The present invention relates to a sensor activated fluid dispensing module adapted to be arranged at least partly inside a dispenser bottle for dispensing fluid contained in the bottle, the dispensing module including an object detection sensor, a sensor controller, an electric motor, a pump, a fluid inlet pipe, a fluid dispensing nozzle, and a battery, the sensor controller being adapted for receiving an input signal from the object detection sensor and for activating the electric motor when an object has been detected by the object detection sensor, the pump being arranged to pump fluid from the fluid inlet pipe to the fluid dispensing nozzle upon rotation of the electric motor.

US 9,138,109 Bl discloses a universal automated hands- free liquid dispensing system that includes an expandable tube to fit different liquid containers, a pump to draw liquid out of the container and through the tube, and a sensor for detecting the presence of a user so that the user can receive liquid from the container without the need to touch the dispensing system. In some embodiments, a universal dispenser cap is also provided to fit over dispensers of varied neck and spout configurations and dimensions. A controller assembly is mounted on a fluid delivery assembly on top of the liquid container. As a result, this liquid dispensing system is in reality rather bulky and cannot be fully incorporated into smaller bottles of various design.

The object of the present invention is to provide a sensor activated fluid dispensing module which is more compact than existing dispensing systems so that it may be incorporated into a wide range of dispenser bottles.

In view of this object, the electric motor is a brushless motor controlled by a motor controller, and a single micro controller unit includes the motor controller and the sensor controller.

In this way, by integrating the motor controller and the sensor controller into a single micro controller unit, a more compact and smaller dispensing module may be obtained. In an embodiment, the motor controller and the sensor controller are implemented in a single integrated circuit (IC). Thereby, an more compact and smaller dispensing module may be obtained.

In an embodiment, the motor controller and the sensor controller are arranged on a single printed circuit board. Thereby, an more compact and smaller dispensing module may be obtained.

In an embodiment, the electric motor is arranged on top of the pump so that a rotor spindle of the motor extends from a lower end of the electric motor into the pump, and the single printed circuit board is arranged at a top end of the electric motor. Thereby, a very compact unit may be obtained whereby connections of the printed circuit board are accessible from a top of the unit.

In an embodiment, the single printed circuit board is provided with a releasable electric connection for the object detection sensor, and the releasable electric connection is accessible outside the top end of the electric motor. Thereby, a flexible arrangement of the object detection sensor may be possible by simply connecting the object detection sensor to the single printed circuit board by means of an electric cable with corresponding connector.

In an embodiment, the motor controller and the sensor controller are arranged inside a motor housing of the electric motor.
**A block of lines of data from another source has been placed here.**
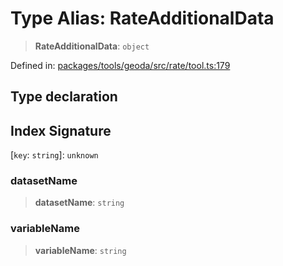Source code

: # Type Alias: RateAdditionalData

> **RateAdditionalData**: `object`

Defined in: [packages/tools/geoda/src/rate/tool.ts:179](https://github.com/geodaopenjs/openassistant/blob/0a6a7e7306d75a25dc968b3117f04cb7bd613bec/packages/tools/geoda/src/rate/tool.ts#L179)

## Type declaration

## Index Signature

\[`key`: `string`\]: `unknown`

### datasetName

> **datasetName**: `string`

### variableName

> **variableName**: `string`
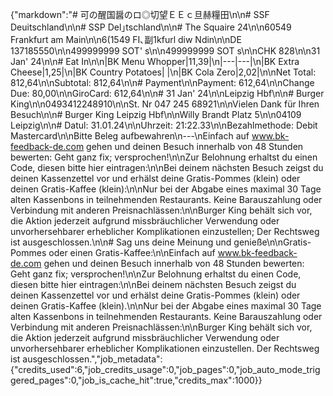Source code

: {"markdown":"# 可の醒国醤のロ◎切望ＥＥｃ旦赫糧田\n\n# SSF Deuitschland\n\n# SSP Del｣tschland\n\n# The Squaire 24\n\n60549 Frankfurt am Main\n\n6(1549 FI､副1kfurl diw Ndin\n\nDE 137185550\n\n499999999 SOT' s\n\n499999999 SOT s\n\nCHK 828\n\n31 Jan' 24\n\n# Eat In\n\n|BK Menu Whopper|11,39|\n|---|---|\n|BK Extra Cheese|1,25|\n|BK Country Potatoes| |\n|BK Cola Zero|2,02|\n\nNet Total: 812,64\n\nSubtotal: 812,64\n\n# Payment\n\nPayment: 612,64\n\nChange Due: 80,00\n\nGiroCard: 612,64\n\n# 31 Jan' 24\n\nLeipzig Hbf\n\n# Burger King\n\n0493412248910\n\nSt. Nr 047 245 68921\n\nVielen Dank für Ihren Besuch\n\n# Burger King Leipzig Hbf\n\nWilly Brandt Platz 5\n\n04109 Leipzig\n\n# Datul: 31.01.24\n\nUhrzeit: 21:22.33\n\nBezahlmethode: Debit Mastercard\n\nBitte Beleg aufbewahren\n---\nEinfach auf www.bk-feedback-de.com gehen und deinen Besuch innerhalb von 48 Stunden bewerten: Geht ganz fix; versprochen!\n\nZur Belohnung erhaltst du einen Code, diesen bitte hier eintragen:\n\nBei deinem nächsten Besuch zeigst du deinen Kassenzettel vor und erhälst deine Gratis-Pommes (klein) oder deinen Gratis-Kaffee (klein):\n\nNur bei der Abgabe eines maximal 30 Tage alten Kassenbons in teilnehmenden Restaurants. Keine Barauszahlung oder Verbindung mit anderen Preisnachlässen:\n\nBurger King behält sich vor, die Aktion jederzeit aufgrund missbräuchlicher Verwendung oder unvorhersehbarer erheblicher Komplikationen einzustellen; Der Rechtsweg ist ausgeschlossen.\n\n# Sag uns deine Meinung und genieße\n\nGratis-Pommes oder einen Gratis-Kaffee:\n\nEinfach auf www.bk-feedback-de.com gehen und deinen Besuch innerhalb von 48 Stunden bewerten: Geht ganz fix; versprochen!\n\nZur Belohnung erhaltst du einen Code, diesen bitte hier eintragen:\n\nBei deinem nächsten Besuch zeigst du deinen Kassenzettel vor und erhälst deine Gratis-Pommes (klein) oder deinen Gratis-Kaffee (klein).\n\nNur bei der Abgabe eines maximal 30 Tage alten Kassenbons in teilnehmenden Restaurants. Keine Barauszahlung oder Verbindung mit anderen Preisnachlässen:\n\nBurger King behält sich vor, die Aktion jederzeit aufgrund missbräuchlicher Verwendung oder unvorhersehbarer erheblicher Komplikationen einzustellen. Der Rechtsweg ist ausgeschlossen.","job_metadata":{"credits_used":6,"job_credits_usage":0,"job_pages":0,"job_auto_mode_triggered_pages":0,"job_is_cache_hit":true,"credits_max":1000}}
Thereby, the electric connection between the motor controller and coils of the electric motor may be facilitated and may result in a more compact unit.
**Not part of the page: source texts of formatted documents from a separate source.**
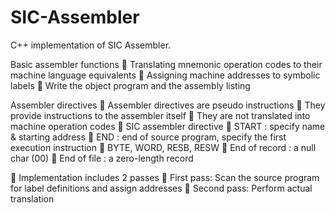 # SIC-Assembler
C++ implementation of SIC Assembler.

Basic assembler functions
 Translating mnemonic operation codes to their machine language equivalents
 Assigning machine addresses to symbolic labels
 Write the object program and the assembly listing

Assembler directives
 Assembler directives are pseudo instructions
 They provide instructions to the assembler itself
 They are not translated into machine operation codes
 SIC assembler directive
 START : specify name & starting address
 END : end of source program, specify the first execution instruction
 BYTE, WORD, RESB, RESW
 End of record : a null char (00)
 End of file : a zero-length record

 Implementation includes 2 passes
 First pass: Scan the source program for label definitions and assign addresses
 Second pass: Perform actual translation

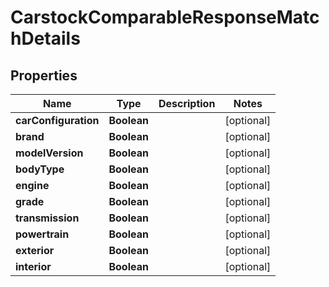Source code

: 

# CarstockComparableResponseMatchDetails


## Properties

| Name | Type | Description | Notes |
|------------ | ------------- | ------------- | -------------|
|**carConfiguration** | **Boolean** |  |  [optional] |
|**brand** | **Boolean** |  |  [optional] |
|**modelVersion** | **Boolean** |  |  [optional] |
|**bodyType** | **Boolean** |  |  [optional] |
|**engine** | **Boolean** |  |  [optional] |
|**grade** | **Boolean** |  |  [optional] |
|**transmission** | **Boolean** |  |  [optional] |
|**powertrain** | **Boolean** |  |  [optional] |
|**exterior** | **Boolean** |  |  [optional] |
|**interior** | **Boolean** |  |  [optional] |



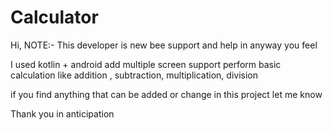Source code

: # Calculator
Hi,
NOTE:- This developer is new bee support and help in anyway you feel 

I used  kotlin + android
add multiple screen support
perform basic calculation like addition , subtraction, multiplication, division

if you find anything that can be added or change in this project let me know 

Thank you in anticipation
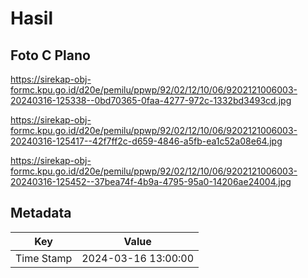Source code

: # Hasil

## Foto C Plano

https://sirekap-obj-formc.kpu.go.id/d20e/pemilu/ppwp/92/02/12/10/06/9202121006003-20240316-125338--0bd70365-0faa-4277-972c-1332bd3493cd.jpg

https://sirekap-obj-formc.kpu.go.id/d20e/pemilu/ppwp/92/02/12/10/06/9202121006003-20240316-125417--42f7ff2c-d659-4846-a5fb-ea1c52a08e64.jpg

https://sirekap-obj-formc.kpu.go.id/d20e/pemilu/ppwp/92/02/12/10/06/9202121006003-20240316-125452--37bea74f-4b9a-4795-95a0-14206ae24004.jpg


## Metadata

| Key        | Value               |
| ---------- | ------------------- |
| Time Stamp | 2024-03-16 13:00:00 |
In an embodiment, the electric motor and the pump are arranged inside a main housing of the dispensing module.

In an embodiment, the battery is arranged inside the main housing. In a structurally particularly advantageous embodiment, the battery is arranged below the pump.

In a structurally particularly advantageous embodiment, the battery is cylindrical and is arranged in parallel with and beside the fluid inlet pipe.

The invention will now be explained in more detail below by means of examples of embodiments with reference to the very schematic drawing, in which

Fig. 1 is a diagram illustrating the function of a sensor activated fluid dispensing module according to the present invention;

Fig. 2 is a perspective view of an embodiment of a bottle incorporating a sensor activated fluid dispensing module according to the present invention;

Fig. 3 is a perspective view of the bottle of Fig. 2, whereby a bottle top has been detached from the bottle;

Fig. 4 is a perspective view of an embodiment of a sensor activated fluid dispensing module according to the present invention;

Fig. 5 is a perspective view of the sensor activated fluid dispensing module of Fig. 4, whereby a part has been cut away for illustrative purposes;

Fig. 6 is a longitudinal cross-section through the bottle of Fig. 2;

Fig. 7 is a longitudinal cross-section through the bottle of Fig. 6, whereby the bottle has been mounted on a charger for the sensor activated fluid dispensing module;

Fig. 8 is a perspective view of the bottle of Fig. 2, whereby a part has been cut away for illustrative purposes; Fig. 9 is a perspective exploded view of the sensor activated fluid dispensing module of

Fig. 4; and

Fig. 10 is a perspective exploded view of the bottle of Fig. 2 and charger, but without the associated sensor activated fluid dispensing module which is illustrated in Fig. 9.

Figs. 4 and 5 illustrate an embodiment of a sensor activated fluid dispensing module 55 according to the present invention which is adapted to be arranged at least partly inside a dispenser bottle 59 as seen in Figs. 2 and 3 for dispensing fluid contained in the bottle. As seen in Fig. 5, the dispensing module 55 includes an object detection sensor 2, an electric motor 56, a pump 57, a fluid inlet 60 adapted to be provided with a fluid inlet pipe 50 as seen in Fig. 3, a fluid outlet 61 to be connected by means of a pipe 54 with a fluid dispensing nozzle 47 as seen in Fig. 6, and a battery 3.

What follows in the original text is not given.